● Listed entries
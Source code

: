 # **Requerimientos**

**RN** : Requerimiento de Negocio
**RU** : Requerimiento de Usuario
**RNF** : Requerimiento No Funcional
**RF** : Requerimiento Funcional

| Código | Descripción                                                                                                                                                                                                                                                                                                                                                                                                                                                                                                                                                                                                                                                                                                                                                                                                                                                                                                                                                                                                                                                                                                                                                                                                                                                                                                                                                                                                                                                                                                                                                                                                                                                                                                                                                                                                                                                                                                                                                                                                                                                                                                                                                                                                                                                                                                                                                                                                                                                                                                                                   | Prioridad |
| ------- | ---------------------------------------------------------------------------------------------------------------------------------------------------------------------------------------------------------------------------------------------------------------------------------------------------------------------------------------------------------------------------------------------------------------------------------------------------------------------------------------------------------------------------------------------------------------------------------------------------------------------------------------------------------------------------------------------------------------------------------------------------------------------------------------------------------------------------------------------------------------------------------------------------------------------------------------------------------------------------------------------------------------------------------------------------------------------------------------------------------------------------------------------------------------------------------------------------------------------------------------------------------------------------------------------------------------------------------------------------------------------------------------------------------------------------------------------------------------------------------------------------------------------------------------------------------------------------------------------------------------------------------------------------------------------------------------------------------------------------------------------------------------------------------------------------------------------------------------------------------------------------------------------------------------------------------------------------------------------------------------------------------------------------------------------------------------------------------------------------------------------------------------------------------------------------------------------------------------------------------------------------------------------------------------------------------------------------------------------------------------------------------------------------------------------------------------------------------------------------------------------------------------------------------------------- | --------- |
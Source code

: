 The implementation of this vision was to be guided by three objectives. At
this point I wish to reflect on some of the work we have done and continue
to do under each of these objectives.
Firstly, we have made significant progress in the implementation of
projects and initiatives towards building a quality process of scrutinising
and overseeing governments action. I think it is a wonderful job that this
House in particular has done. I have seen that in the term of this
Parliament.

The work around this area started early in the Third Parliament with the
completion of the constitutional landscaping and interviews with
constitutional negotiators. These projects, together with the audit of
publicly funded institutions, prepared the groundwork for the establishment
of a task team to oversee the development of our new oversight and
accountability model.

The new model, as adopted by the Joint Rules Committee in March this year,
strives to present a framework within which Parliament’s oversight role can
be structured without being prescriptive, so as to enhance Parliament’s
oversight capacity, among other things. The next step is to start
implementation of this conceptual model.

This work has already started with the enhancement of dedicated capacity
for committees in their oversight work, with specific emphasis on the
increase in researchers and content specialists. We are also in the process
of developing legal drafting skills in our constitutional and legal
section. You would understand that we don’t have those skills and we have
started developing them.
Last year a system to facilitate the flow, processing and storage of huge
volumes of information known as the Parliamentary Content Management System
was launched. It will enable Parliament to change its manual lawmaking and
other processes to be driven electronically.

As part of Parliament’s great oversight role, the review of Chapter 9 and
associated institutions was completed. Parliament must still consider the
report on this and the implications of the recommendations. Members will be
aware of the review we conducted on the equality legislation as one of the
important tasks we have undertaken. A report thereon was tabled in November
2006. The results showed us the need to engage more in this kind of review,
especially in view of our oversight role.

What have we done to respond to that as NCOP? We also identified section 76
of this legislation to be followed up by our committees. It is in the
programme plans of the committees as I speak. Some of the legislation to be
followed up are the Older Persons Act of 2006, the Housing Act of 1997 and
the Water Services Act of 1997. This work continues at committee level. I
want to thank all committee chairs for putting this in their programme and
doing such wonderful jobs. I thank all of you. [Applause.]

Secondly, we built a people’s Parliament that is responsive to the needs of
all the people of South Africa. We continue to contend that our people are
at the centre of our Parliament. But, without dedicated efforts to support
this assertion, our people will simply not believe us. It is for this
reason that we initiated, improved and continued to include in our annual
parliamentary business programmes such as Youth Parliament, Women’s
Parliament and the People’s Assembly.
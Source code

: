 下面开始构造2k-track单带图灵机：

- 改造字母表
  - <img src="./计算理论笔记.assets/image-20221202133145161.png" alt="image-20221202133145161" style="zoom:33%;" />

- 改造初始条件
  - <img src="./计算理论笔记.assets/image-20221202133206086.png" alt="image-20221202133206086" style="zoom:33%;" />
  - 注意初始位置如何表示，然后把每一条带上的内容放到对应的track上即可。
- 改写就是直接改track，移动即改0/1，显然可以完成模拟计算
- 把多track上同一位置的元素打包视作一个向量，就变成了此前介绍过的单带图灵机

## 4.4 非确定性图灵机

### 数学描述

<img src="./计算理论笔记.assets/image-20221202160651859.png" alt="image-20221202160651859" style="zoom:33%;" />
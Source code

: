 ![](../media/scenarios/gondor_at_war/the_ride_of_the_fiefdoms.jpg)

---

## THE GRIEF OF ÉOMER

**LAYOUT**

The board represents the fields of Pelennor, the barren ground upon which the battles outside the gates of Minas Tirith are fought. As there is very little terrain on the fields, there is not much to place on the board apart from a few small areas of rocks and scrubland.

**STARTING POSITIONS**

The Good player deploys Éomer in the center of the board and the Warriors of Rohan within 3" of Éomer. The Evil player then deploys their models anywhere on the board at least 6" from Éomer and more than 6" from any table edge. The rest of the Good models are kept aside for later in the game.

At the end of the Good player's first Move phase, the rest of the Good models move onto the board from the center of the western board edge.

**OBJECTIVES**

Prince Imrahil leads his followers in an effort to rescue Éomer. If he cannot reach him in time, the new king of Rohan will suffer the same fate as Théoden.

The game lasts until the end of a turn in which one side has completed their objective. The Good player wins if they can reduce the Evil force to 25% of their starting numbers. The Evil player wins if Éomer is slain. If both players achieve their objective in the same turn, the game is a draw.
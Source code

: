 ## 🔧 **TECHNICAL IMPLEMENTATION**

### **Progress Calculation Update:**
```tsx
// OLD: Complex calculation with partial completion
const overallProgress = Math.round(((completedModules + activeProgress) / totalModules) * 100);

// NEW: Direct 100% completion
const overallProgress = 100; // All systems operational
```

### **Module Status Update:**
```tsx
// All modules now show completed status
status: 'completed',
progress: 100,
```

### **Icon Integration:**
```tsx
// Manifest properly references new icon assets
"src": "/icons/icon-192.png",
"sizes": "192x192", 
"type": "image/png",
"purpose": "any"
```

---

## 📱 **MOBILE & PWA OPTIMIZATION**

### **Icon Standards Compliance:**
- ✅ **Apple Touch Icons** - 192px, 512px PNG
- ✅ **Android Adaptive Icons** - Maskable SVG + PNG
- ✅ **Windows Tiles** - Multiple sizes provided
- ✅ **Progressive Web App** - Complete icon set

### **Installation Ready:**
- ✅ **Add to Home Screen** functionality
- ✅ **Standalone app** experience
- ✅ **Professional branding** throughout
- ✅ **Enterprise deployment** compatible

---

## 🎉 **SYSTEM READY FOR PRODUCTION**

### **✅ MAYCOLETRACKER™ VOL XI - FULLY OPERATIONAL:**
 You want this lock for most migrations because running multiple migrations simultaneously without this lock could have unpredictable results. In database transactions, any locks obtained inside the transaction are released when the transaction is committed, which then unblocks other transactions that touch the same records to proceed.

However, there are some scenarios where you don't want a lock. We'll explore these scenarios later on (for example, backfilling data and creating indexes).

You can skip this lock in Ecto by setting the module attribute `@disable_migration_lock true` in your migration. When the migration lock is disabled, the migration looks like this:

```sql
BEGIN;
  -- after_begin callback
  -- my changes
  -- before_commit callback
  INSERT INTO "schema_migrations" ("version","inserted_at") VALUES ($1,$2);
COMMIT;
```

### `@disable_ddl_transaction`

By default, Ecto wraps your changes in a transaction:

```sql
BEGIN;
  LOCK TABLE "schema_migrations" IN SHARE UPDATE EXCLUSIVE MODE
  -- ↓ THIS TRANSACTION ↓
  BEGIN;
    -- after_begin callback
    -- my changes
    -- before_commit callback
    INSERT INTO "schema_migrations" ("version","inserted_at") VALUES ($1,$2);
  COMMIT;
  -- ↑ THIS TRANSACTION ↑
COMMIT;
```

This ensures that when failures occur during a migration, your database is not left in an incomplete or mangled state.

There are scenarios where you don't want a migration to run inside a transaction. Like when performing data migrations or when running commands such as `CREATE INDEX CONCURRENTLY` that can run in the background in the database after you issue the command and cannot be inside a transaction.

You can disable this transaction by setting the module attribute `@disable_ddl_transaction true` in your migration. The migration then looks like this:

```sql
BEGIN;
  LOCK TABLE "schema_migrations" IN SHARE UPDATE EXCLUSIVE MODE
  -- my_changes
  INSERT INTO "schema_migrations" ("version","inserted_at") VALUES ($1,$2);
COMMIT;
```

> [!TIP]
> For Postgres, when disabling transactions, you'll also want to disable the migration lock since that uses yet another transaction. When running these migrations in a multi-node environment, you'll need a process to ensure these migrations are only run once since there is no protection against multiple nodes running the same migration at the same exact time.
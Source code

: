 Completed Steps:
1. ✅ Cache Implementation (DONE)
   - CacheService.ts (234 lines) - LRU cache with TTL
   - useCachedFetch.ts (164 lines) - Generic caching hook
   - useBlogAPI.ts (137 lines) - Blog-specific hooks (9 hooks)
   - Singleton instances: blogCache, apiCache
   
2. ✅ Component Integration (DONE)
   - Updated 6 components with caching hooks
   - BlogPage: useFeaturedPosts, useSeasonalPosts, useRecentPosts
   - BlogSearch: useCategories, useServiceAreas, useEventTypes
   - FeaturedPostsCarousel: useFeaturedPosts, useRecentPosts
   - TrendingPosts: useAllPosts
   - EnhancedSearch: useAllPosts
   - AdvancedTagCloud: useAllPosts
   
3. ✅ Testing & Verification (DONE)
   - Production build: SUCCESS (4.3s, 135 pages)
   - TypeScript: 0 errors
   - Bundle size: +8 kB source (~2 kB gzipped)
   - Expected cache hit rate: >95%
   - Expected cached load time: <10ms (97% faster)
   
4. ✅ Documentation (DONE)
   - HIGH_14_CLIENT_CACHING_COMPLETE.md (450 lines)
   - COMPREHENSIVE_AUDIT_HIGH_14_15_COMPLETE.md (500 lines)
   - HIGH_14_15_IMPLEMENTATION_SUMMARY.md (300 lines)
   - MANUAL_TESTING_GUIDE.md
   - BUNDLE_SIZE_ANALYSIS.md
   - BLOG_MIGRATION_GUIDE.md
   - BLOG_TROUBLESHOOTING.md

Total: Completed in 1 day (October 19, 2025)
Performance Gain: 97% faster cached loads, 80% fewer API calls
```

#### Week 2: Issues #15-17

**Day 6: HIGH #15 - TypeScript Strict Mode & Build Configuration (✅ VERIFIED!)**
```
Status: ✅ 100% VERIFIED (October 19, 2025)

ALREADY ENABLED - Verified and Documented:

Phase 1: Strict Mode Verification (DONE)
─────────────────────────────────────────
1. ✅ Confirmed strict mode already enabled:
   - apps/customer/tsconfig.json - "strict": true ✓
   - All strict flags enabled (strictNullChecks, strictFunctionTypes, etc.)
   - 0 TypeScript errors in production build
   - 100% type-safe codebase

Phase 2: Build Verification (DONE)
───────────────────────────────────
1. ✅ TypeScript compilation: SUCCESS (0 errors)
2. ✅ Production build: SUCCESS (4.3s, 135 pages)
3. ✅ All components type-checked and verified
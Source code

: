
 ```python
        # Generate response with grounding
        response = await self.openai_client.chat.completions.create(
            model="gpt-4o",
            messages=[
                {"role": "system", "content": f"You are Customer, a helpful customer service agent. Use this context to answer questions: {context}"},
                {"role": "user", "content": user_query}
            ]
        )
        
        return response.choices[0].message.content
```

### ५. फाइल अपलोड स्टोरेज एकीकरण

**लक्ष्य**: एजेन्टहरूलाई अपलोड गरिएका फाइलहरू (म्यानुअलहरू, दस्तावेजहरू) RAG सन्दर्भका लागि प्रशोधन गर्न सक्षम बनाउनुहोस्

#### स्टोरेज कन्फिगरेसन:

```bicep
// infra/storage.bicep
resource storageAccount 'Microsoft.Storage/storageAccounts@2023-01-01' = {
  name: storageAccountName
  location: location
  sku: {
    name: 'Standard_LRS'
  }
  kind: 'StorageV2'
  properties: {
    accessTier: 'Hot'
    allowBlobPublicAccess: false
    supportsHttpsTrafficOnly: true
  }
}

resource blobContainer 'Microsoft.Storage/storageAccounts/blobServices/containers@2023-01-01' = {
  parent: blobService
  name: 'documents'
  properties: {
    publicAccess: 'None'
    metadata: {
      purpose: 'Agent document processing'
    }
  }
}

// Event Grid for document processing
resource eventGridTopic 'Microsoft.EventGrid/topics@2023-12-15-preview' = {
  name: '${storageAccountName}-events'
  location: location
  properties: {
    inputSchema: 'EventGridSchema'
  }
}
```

● Brief
Return every line of the material in which the word "attribute" is found.

● Task result
You can skip this lock in Ecto by setting the module attribute `@disable_migration_lock true` in your migration. When the migration lock is disabled, the migration looks like this:
You can disable this transaction by setting the module attribute `@disable_ddl_transaction true` in your migration. The migration then looks like this:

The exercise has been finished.